Source data
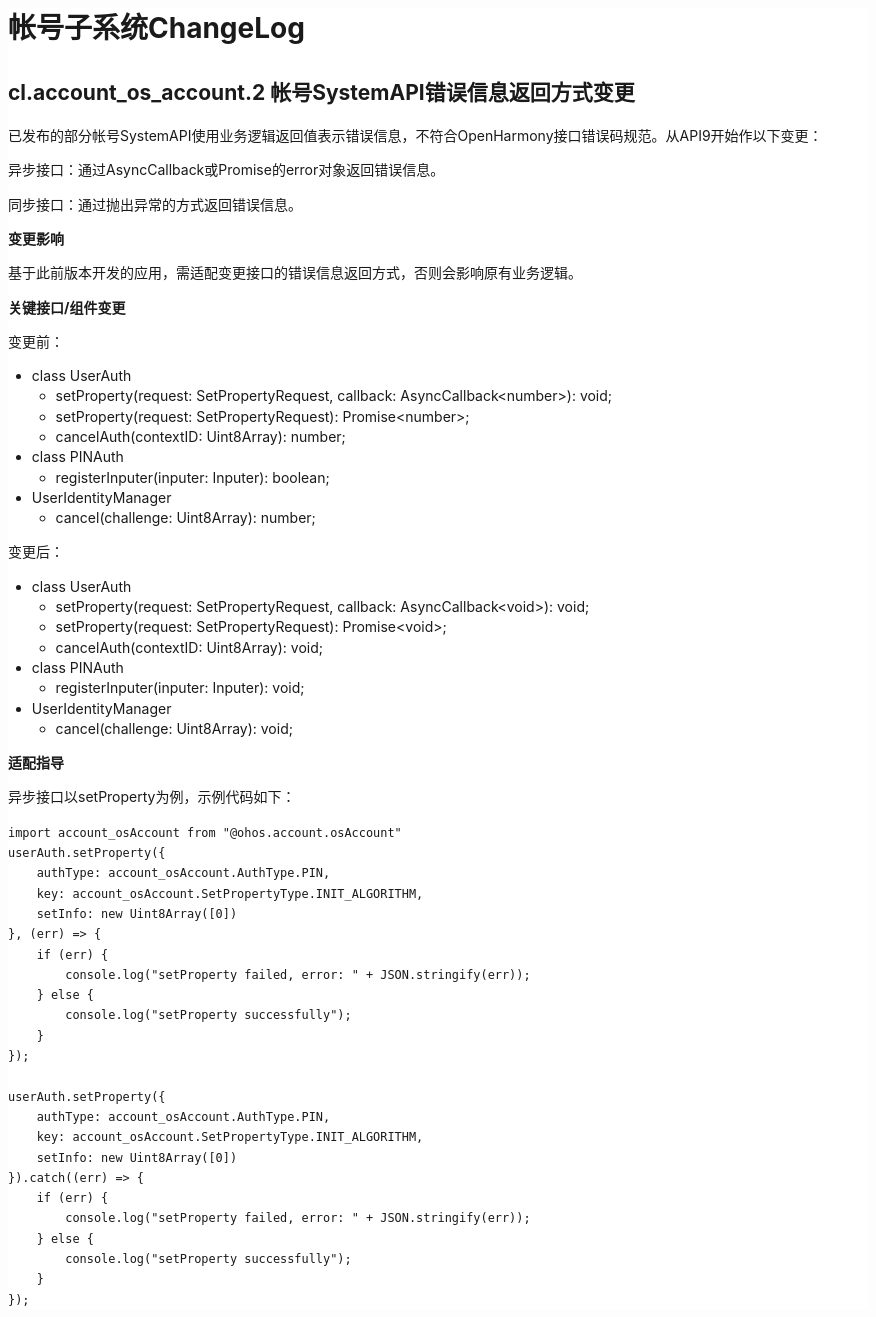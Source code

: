 # 帐号子系统ChangeLog

## cl.account_os_account.2 帐号SystemAPI错误信息返回方式变更

已发布的部分帐号SystemAPI使用业务逻辑返回值表示错误信息，不符合OpenHarmony接口错误码规范。从API9开始作以下变更：

异步接口：通过AsyncCallback或Promise的error对象返回错误信息。

同步接口：通过抛出异常的方式返回错误信息。

**变更影响**

基于此前版本开发的应用，需适配变更接口的错误信息返回方式，否则会影响原有业务逻辑。

**关键接口/组件变更**

变更前：

  - class UserAuth
    - setProperty(request: SetPropertyRequest, callback: AsyncCallback&lt;number&gt;): void;
    - setProperty(request: SetPropertyRequest): Promise&lt;number&gt;;
    - cancelAuth(contextID: Uint8Array): number;
  - class PINAuth
    - registerInputer(inputer: Inputer): boolean;
  - UserIdentityManager
    - cancel(challenge: Uint8Array): number;

变更后：

  - class UserAuth
    - setProperty(request: SetPropertyRequest, callback: AsyncCallback&lt;void&gt;): void;
    - setProperty(request: SetPropertyRequest): Promise&lt;void&gt;;
    - cancelAuth(contextID: Uint8Array): void;
  - class PINAuth
    - registerInputer(inputer: Inputer): void;
  - UserIdentityManager
    - cancel(challenge: Uint8Array): void;

**适配指导**

异步接口以setProperty为例，示例代码如下：

```
import account_osAccount from "@ohos.account.osAccount"
userAuth.setProperty({
    authType: account_osAccount.AuthType.PIN,
    key: account_osAccount.SetPropertyType.INIT_ALGORITHM,
    setInfo: new Uint8Array([0])
}, (err) => {
    if (err) {
        console.log("setProperty failed, error: " + JSON.stringify(err));
    } else {
        console.log("setProperty successfully");
    }
});

userAuth.setProperty({
    authType: account_osAccount.AuthType.PIN,
    key: account_osAccount.SetPropertyType.INIT_ALGORITHM,
    setInfo: new Uint8Array([0])
}).catch((err) => {
    if (err) {
        console.log("setProperty failed, error: " + JSON.stringify(err));
    } else {
        console.log("setProperty successfully");
    }
});
```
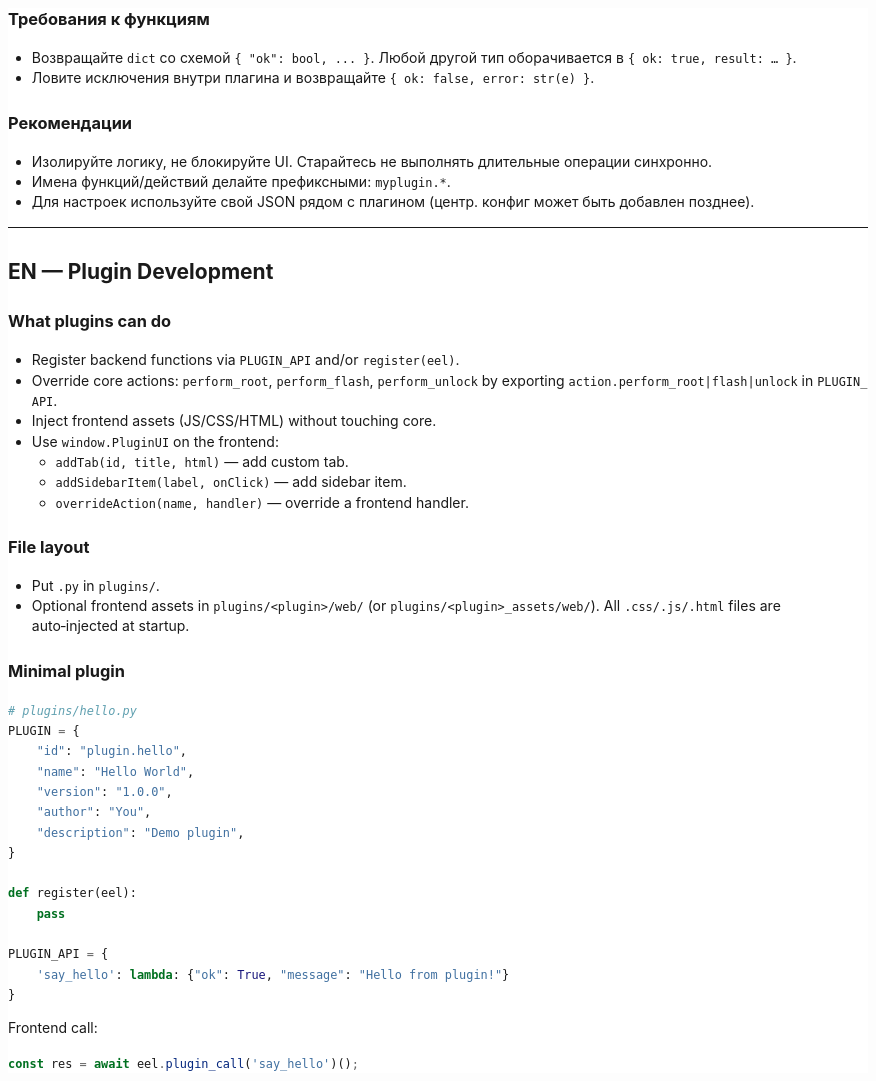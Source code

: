 ### Требования к функциям
- Возвращайте `dict` со схемой `{ "ok": bool, ... }`. Любой другой тип оборачивается в `{ ok: true, result: … }`.
- Ловите исключения внутри плагина и возвращайте `{ ok: false, error: str(e) }`.

### Рекомендации
- Изолируйте логику, не блокируйте UI. Старайтесь не выполнять длительные операции синхронно.
- Имена функций/действий делайте префиксными: `myplugin.*`.
- Для настроек используйте свой JSON рядом с плагином (центр. конфиг может быть добавлен позднее).

---

## EN — Plugin Development

### What plugins can do
- Register backend functions via `PLUGIN_API` and/or `register(eel)`.
- Override core actions: `perform_root`, `perform_flash`, `perform_unlock` by exporting `action.perform_root|flash|unlock` in `PLUGIN_API`.
- Inject frontend assets (JS/CSS/HTML) without touching core.
- Use `window.PluginUI` on the frontend:
  - `addTab(id, title, html)` — add custom tab.
  - `addSidebarItem(label, onClick)` — add sidebar item.
  - `overrideAction(name, handler)` — override a frontend handler.

### File layout
- Put `.py` in `plugins/`.
- Optional frontend assets in `plugins/<plugin>/web/` (or `plugins/<plugin>_assets/web/`). All `.css/.js/.html` files are auto‑injected at startup.

### Minimal plugin
```python
# plugins/hello.py
PLUGIN = {
    "id": "plugin.hello",
    "name": "Hello World",
    "version": "1.0.0",
    "author": "You",
    "description": "Demo plugin",
}

def register(eel):
    pass

PLUGIN_API = {
    'say_hello': lambda: {"ok": True, "message": "Hello from plugin!"}
}
```
Frontend call:
```javascript
const res = await eel.plugin_call('say_hello')();
```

▶ _Task instructions_:
Above are records with pictures. Reproduce exactly only the lines from the line with "- cancel(challenge: Uint8Array): number;" through the line with "- Изолируйте логику, не", both ends included, and leave the pictures out.

▶ _Answer area_:
    - cancel(challenge: Uint8Array): number;

变更后：

  - class UserAuth
    - setProperty(request: SetPropertyRequest, callback: AsyncCallback&lt;void&gt;): void;
    - setProperty(request: SetPropertyRequest): Promise&lt;void&gt;;
    - cancelAuth(contextID: Uint8Array): void;
  - class PINAuth
    - registerInputer(inputer: Inputer): void;
  - UserIdentityManager
    - cancel(challenge: Uint8Array): void;

**适配指导**

异步接口以setProperty为例，示例代码如下：

```
import account_osAccount from "@ohos.account.osAccount"
userAuth.setProperty({
    authType: account_osAccount.AuthType.PIN,
    key: account_osAccount.SetPropertyType.INIT_ALGORITHM,
    setInfo: new Uint8Array([0])
}, (err) => {
    if (err) {
        console.log("setProperty failed, error: " + JSON.stringify(err));
    } else {
        console.log("setProperty successfully");
    }
});

userAuth.setProperty({
    authType: account_osAccount.AuthType.PIN,
    key: account_osAccount.SetPropertyType.INIT_ALGORITHM,
    setInfo: new Uint8Array([0])
}).catch((err) => {
    if (err) {
        console.log("setProperty failed, error: " + JSON.stringify(err));
    } else {
        console.log("setProperty successfully");
    }
});
```
Source code

: ### Требования к функциям
- Возвращайте `dict` со схемой `{ "ok": bool, ... }`. Любой другой тип оборачивается в `{ ok: true, result: … }`.
- Ловите исключения внутри плагина и возвращайте `{ ok: false, error: str(e) }`.

### Рекомендации
- Изолируйте логику, не блокируйте UI. Старайтесь не выполнять длительные операции синхронно.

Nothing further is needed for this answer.